The UK economy is in danger of falling in to a double dip recession according to the Deputy Prime Minister Nick Clegg.

Fears that the economic crisis which in recent months has hit Greece, Portugal and Spain could hit the mortgage broker, with a further drop in demand likely to decimate the mortgage industry once more.

After the troublesome times seen after the initial credit crunch seen towards the end of 2008 within the mortgage industry, European leaders plan to meet on Thursday this week for an emergency summit aiming to tackle the longstanding Eurozone debt crisis currently affecting a number of nations. With Greece, Portugal, Spain and perhaps Italy likely to fully feel the effects of the summit, there are worries that the debt burden may trickle down to the UK too.

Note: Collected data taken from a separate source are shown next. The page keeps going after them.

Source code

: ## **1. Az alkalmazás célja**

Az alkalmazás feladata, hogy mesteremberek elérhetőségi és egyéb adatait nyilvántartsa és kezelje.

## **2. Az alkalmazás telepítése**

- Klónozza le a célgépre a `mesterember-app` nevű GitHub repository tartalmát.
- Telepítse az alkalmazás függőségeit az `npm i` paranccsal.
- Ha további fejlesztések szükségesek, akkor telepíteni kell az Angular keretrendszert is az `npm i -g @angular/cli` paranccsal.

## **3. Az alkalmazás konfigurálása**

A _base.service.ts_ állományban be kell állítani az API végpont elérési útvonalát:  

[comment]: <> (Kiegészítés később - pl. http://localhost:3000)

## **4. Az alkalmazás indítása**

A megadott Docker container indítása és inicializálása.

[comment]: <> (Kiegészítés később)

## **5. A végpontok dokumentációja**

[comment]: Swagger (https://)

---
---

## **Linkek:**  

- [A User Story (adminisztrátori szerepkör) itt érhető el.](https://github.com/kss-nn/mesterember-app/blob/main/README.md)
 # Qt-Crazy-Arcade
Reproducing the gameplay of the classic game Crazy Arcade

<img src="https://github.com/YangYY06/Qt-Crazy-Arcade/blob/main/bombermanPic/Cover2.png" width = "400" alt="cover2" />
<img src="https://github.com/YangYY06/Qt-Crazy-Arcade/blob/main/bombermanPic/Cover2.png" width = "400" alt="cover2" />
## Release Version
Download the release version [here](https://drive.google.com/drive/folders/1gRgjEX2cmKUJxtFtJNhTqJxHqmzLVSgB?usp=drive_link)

When asked if the world was on the brink of another serious financial crisis, Clegg claimed: “I’m incredibly worried. I think the gravity of the uncertainty in the United States, which is basically a product of political gridlock, and the growing fiscal crisis, sovereign debt crisis in the Eurozone is immensely serious. This has a direct impact on British jobs, on the livelihoods of millions of people in this country. That’s why I believe we should play an active role behind the scenes … to help Eurozone members make the reforms necessary to create a strong, prosperous Eurozone in the future.”

This direct impact on jobs is likely to affect the mortgage broker and the wider mortgage industry as a whole. It is vital for banks and bondholders to prevent Greece from defaulting on its current $500 billion debt, yet the UK can not be dragged in to further bail outs on Ireland, Portugal, Spain, Italy and other affected nations as they do not have the finances available. However, if these nations are not bailed out, the worldwide consequences could be huge.

With Britain’s largest banks and mortgage lending institutions seeing their shares hit 12 month lows on Monday, the stock market is clearly taking a cautious and worried approach to the results which will be seen in Brussels in the coming days. The continuing lack of confidence within the banking industry and the wider UK economy can only be worrying for the mortgage industry and the mortgage broker as a whole. It is hoped that Thursday’s talks will have a successful conclusion to see increased confidence within the UK economy, continuing to see Britain recover from previous years of economic hardship.